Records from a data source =
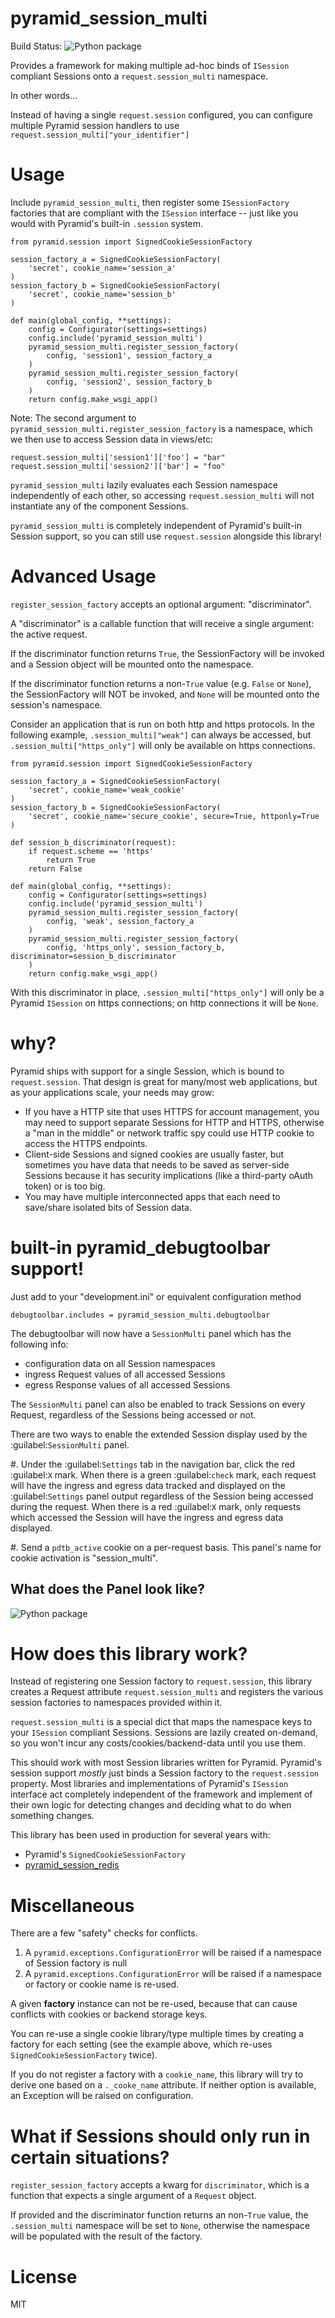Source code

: # pyramid_session_multi

Build Status: ![Python package](https://github.com/jvanasco/pyramid_session_multi/workflows/Python%20package/badge.svg)

Provides a framework for making multiple ad-hoc binds of `ISession` compliant Sessions onto
a `request.session_multi` namespace.

In other words...

Instead of having a single `request.session` configured, you can configure multiple Pyramid session handlers to use `request.session_multi["your_identifier"]`

# Usage

Include `pyramid_session_multi`, then register some `ISessionFactory` factories
that are compliant with the `ISession` interface -- just like you would with 
Pyramid's built-in `.session` system.


	from pyramid.session import SignedCookieSessionFactory

	session_factory_a = SignedCookieSessionFactory(
		'secret', cookie_name='session_a'
	)
	session_factory_b = SignedCookieSessionFactory(
		'secret', cookie_name='session_b'
	)

    def main(global_config, **settings):
        config = Configurator(settings=settings)
        config.include('pyramid_session_multi')
        pyramid_session_multi.register_session_factory(
        	config, 'session1', session_factory_a
        )
        pyramid_session_multi.register_session_factory(
        	config, 'session2', session_factory_b
        )
        return config.make_wsgi_app()

Note: The second argument to `pyramid_session_multi.register_session_factory`
is a namespace, which we then use to access Session data in views/etc:

    request.session_multi['session1']['foo'] = "bar"
    request.session_multi['session2']['bar'] = "foo"

`pyramid_session_multi` lazily evaluates each Session namespace independently of
each other, so accessing `request.session_multi` will not instantiate any of the
component Sessions.

`pyramid_session_multi` is completely independent of Pyramid's built-in Session
support, so you can still use `request.session` alongside this library!


# Advanced Usage

`register_session_factory` accepts an optional argument: "discriminator".

A "discriminator" is a callable function that will receive a single argument:
the active request.

If the discriminator function returns `True`, the SessionFactory will be invoked
and a Session object will be mounted onto the namespace.

If the discriminator function returns a non-`True` value (e.g. `False` or `None`),
the SessionFactory will NOT be invoked, and `None` will be mounted onto the
session's namespace.

Consider an application that is run on both http and https protocols.  In the
following example, `.session_multi["weak"]` can always be accessed, but
`.session_multi["https_only"]` will only be available on https connections.

	from pyramid.session import SignedCookieSessionFactory

	session_factory_a = SignedCookieSessionFactory(
		'secret', cookie_name='weak_cookie'
	)
	session_factory_b = SignedCookieSessionFactory(
		'secret', cookie_name='secure_cookie', secure=True, httponly=True
	)

	def session_b_discriminator(request):
		if request.scheme == 'https'
			return True
		return False

    def main(global_config, **settings):
        config = Configurator(settings=settings)
        config.include('pyramid_session_multi')
        pyramid_session_multi.register_session_factory(
        	config, 'weak', session_factory_a
        )
        pyramid_session_multi.register_session_factory(
        	config, 'https_only', session_factory_b, discriminator=session_b_discriminator
        )
        return config.make_wsgi_app()
        
With this discriminator in place, `.session_multi["https_only"]` will only be
a Pyramid `ISession` on https connections; on http connections it will be `None`.


# why?

Pyramid ships with support for a single Session, which is bound to
`request.session`. That design is great for many/most web applications, but as
your applications scale, your needs may grow:

* If you have a HTTP site that uses HTTPS for account management, you may need
  to support separate Sessions for HTTP and HTTPS, otherwise a 
  "man in the middle" or network traffic spy could use HTTP cookie to access the
  HTTPS endpoints.
* Client-side Sessions and signed cookies are usually faster, but sometimes you
  have data that needs to be saved as server-side Sessions because it has
  security implications (like a third-party oAuth token) or is too big.
* You may have multiple interconnected apps that each need to save/share
  isolated bits of Session data.

# built-in pyramid_debugtoolbar support!

Just add to your "development.ini" or equivalent configuration method

	debugtoolbar.includes = pyramid_session_multi.debugtoolbar

The debugtoolbar will now have a `SessionMulti` panel which has the following
info:

* configuration data on all Session namespaces
* ingress Request values of all accessed Sessions
* egress Response values of all accessed Sessions

The `SessionMulti` panel can also be enabled to track Sessions on every Request,
regardless of the Sessions being accessed or not.

There are two ways to enable the extended Session display used by the
:guilabel:`SessionMulti` panel.

#.  Under the :guilabel:`Settings` tab in the navigation bar, click the red
    :guilabel:`X` mark. When there is a green :guilabel:`check` mark, each
    request will have the ingress and egress data tracked and displayed on the
    :guilabel:`Settings` panel output regardless of the Session being accessed
    during the request. When there is a red :guilabel:`X` mark, only requests
    which accessed the Session will have the ingress and egress data displayed.

#.  Send a ``pdtb_active`` cookie on a per-request basis.
    This panel's name for cookie activation is "session_multi".


## What does the Panel look like?

![Python package](https://raw.githubusercontent.com/jvanasco/pyramid_session_multi/main/docs/debugtoolbar_panel.png)


# How does this library work?

Instead of registering one Session factory to `request.session`, this library
creates a Request attribute `request.session_multi` and registers the various
session factories to namespaces provided within it.

`request.session_multi` is a special dict that maps the namespace keys to your
`ISession` compliant Sessions.  Sessions are lazily created on-demand, so you
won't incur any costs/cookies/backend-data until you use them.

This should work with most Session libraries written for Pyramid. Pyramid's
session support *mostly* just binds a Session factory to the `request.session`
property.  Most libraries and implementations of Pyramid's `ISession` interface
act completely independent of the framework and implement of their own logic for
detecting changes and deciding what to do when something changes.

This library has been used in production for several years with:

* Pyramid's `SignedCookieSessionFactory`
* [pyramid_session_redis](https://github.com/jvanasco/pyramid_session_redis)


# Miscellaneous

There are a few "safety" checks for conflicts.

1. A `pyramid.exceptions.ConfigurationError` will be raised if a namespace of
   Session factory is null
2. A `pyramid.exceptions.ConfigurationError` will be raised if a namespace or
   factory or cookie name is re-used. 

A given **factory** instance can not be re-used, because that can cause conflicts
with cookies or backend storage keys.

You can re-use a single cookie library/type multiple times by creating a factory
for each setting (see the example above, which re-uses 
`SignedCookieSessionFactory` twice).

If you do not register a factory with a `cookie_name`, this library will
try to derive one based on a `._cooke_name` attribute.  If neither option is
available, an Exception will be raised on configuration.

# What if Sessions should only run in certain situations?

`register_session_factory` accepts a kwarg for `discriminator`, which is a
function that expects a single argument of a `Request` object.

If provided and the discriminator function returns an non-``True`` value, the
`.session_multi` namespace will be set to `None`, otherwise the namespace will be
populated with the result of the factory.

License
=======

MIT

Required work = Leave the pictures out and reproduce each record exactly as written.

Result of the exercise =
Source code

: # pyramid_session_multi

Build Status: ![Python package](https://github.com/jvanasco/pyramid_session_multi/workflows/Python%20package/badge.svg)

Provides a framework for making multiple ad-hoc binds of `ISession` compliant Sessions onto
a `request.session_multi` namespace.

In other words...

Instead of having a single `request.session` configured, you can configure multiple Pyramid session handlers to use `request.session_multi["your_identifier"]`

# Usage

Include `pyramid_session_multi`, then register some `ISessionFactory` factories
that are compliant with the `ISession` interface -- just like you would with 
Pyramid's built-in `.session` system.


	from pyramid.session import SignedCookieSessionFactory

	session_factory_a = SignedCookieSessionFactory(
		'secret', cookie_name='session_a'
	)
	session_factory_b = SignedCookieSessionFactory(
		'secret', cookie_name='session_b'
	)

    def main(global_config, **settings):
        config = Configurator(settings=settings)
        config.include('pyramid_session_multi')
        pyramid_session_multi.register_session_factory(
        	config, 'session1', session_factory_a
        )
        pyramid_session_multi.register_session_factory(
        	config, 'session2', session_factory_b
        )
        return config.make_wsgi_app()

Note: The second argument to `pyramid_session_multi.register_session_factory`
is a namespace, which we then use to access Session data in views/etc:

    request.session_multi['session1']['foo'] = "bar"
    request.session_multi['session2']['bar'] = "foo"

`pyramid_session_multi` lazily evaluates each Session namespace independently of
each other, so accessing `request.session_multi` will not instantiate any of the
component Sessions.

`pyramid_session_multi` is completely independent of Pyramid's built-in Session
support, so you can still use `request.session` alongside this library!


# Advanced Usage

`register_session_factory` accepts an optional argument: "discriminator".

A "discriminator" is a callable function that will receive a single argument:
the active request.

If the discriminator function returns `True`, the SessionFactory will be invoked
and a Session object will be mounted onto the namespace.

If the discriminator function returns a non-`True` value (e.g. `False` or `None`),
the SessionFactory will NOT be invoked, and `None` will be mounted onto the
session's namespace.

Consider an application that is run on both http and https protocols.  In the
following example, `.session_multi["weak"]` can always be accessed, but
`.session_multi["https_only"]` will only be available on https connections.

	from pyramid.session import SignedCookieSessionFactory

	session_factory_a = SignedCookieSessionFactory(
		'secret', cookie_name='weak_cookie'
	)
	session_factory_b = SignedCookieSessionFactory(
		'secret', cookie_name='secure_cookie', secure=True, httponly=True
	)

	def session_b_discriminator(request):
		if request.scheme == 'https'
			return True
		return False

    def main(global_config, **settings):
        config = Configurator(settings=settings)
        config.include('pyramid_session_multi')
        pyramid_session_multi.register_session_factory(
        	config, 'weak', session_factory_a
        )
        pyramid_session_multi.register_session_factory(
        	config, 'https_only', session_factory_b, discriminator=session_b_discriminator
        )
        return config.make_wsgi_app()
        
With this discriminator in place, `.session_multi["https_only"]` will only be
a Pyramid `ISession` on https connections; on http connections it will be `None`.


# why?

Pyramid ships with support for a single Session, which is bound to
`request.session`. That design is great for many/most web applications, but as
your applications scale, your needs may grow:

* If you have a HTTP site that uses HTTPS for account management, you may need
  to support separate Sessions for HTTP and HTTPS, otherwise a 
  "man in the middle" or network traffic spy could use HTTP cookie to access the
  HTTPS endpoints.
* Client-side Sessions and signed cookies are usually faster, but sometimes you
  have data that needs to be saved as server-side Sessions because it has
  security implications (like a third-party oAuth token) or is too big.
* You may have multiple interconnected apps that each need to save/share
  isolated bits of Session data.

# built-in pyramid_debugtoolbar support!

Just add to your "development.ini" or equivalent configuration method

	debugtoolbar.includes = pyramid_session_multi.debugtoolbar

The debugtoolbar will now have a `SessionMulti` panel which has the following
info:

* configuration data on all Session namespaces
* ingress Request values of all accessed Sessions
* egress Response values of all accessed Sessions

The `SessionMulti` panel can also be enabled to track Sessions on every Request,
regardless of the Sessions being accessed or not.

There are two ways to enable the extended Session display used by the
:guilabel:`SessionMulti` panel.

#.  Under the :guilabel:`Settings` tab in the navigation bar, click the red
    :guilabel:`X` mark. When there is a green :guilabel:`check` mark, each
    request will have the ingress and egress data tracked and displayed on the
    :guilabel:`Settings` panel output regardless of the Session being accessed
    during the request. When there is a red :guilabel:`X` mark, only requests
    which accessed the Session will have the ingress and egress data displayed.

#.  Send a ``pdtb_active`` cookie on a per-request basis.
    This panel's name for cookie activation is "session_multi".


## What does the Panel look like?

![Python package](https://raw.githubusercontent.com/jvanasco/pyramid_session_multi/main/docs/debugtoolbar_panel.png)


# How does this library work?

Instead of registering one Session factory to `request.session`, this library
creates a Request attribute `request.session_multi` and registers the various
session factories to namespaces provided within it.

`request.session_multi` is a special dict that maps the namespace keys to your
`ISession` compliant Sessions.  Sessions are lazily created on-demand, so you
won't incur any costs/cookies/backend-data until you use them.

This should work with most Session libraries written for Pyramid. Pyramid's
session support *mostly* just binds a Session factory to the `request.session`
property.  Most libraries and implementations of Pyramid's `ISession` interface
act completely independent of the framework and implement of their own logic for
detecting changes and deciding what to do when something changes.

This library has been used in production for several years with:

* Pyramid's `SignedCookieSessionFactory`
* [pyramid_session_redis](https://github.com/jvanasco/pyramid_session_redis)


# Miscellaneous

There are a few "safety" checks for conflicts.

1. A `pyramid.exceptions.ConfigurationError` will be raised if a namespace of
   Session factory is null
2. A `pyramid.exceptions.ConfigurationError` will be raised if a namespace or
   factory or cookie name is re-used. 

A given **factory** instance can not be re-used, because that can cause conflicts
with cookies or backend storage keys.

You can re-use a single cookie library/type multiple times by creating a factory
for each setting (see the example above, which re-uses 
`SignedCookieSessionFactory` twice).

If you do not register a factory with a `cookie_name`, this library will
try to derive one based on a `._cooke_name` attribute.  If neither option is
available, an Exception will be raised on configuration.

# What if Sessions should only run in certain situations?

`register_session_factory` accepts a kwarg for `discriminator`, which is a
function that expects a single argument of a `Request` object.

If provided and the discriminator function returns an non-``True`` value, the
`.session_multi` namespace will be set to `None`, otherwise the namespace will be
populated with the result of the factory.

License
=======

MIT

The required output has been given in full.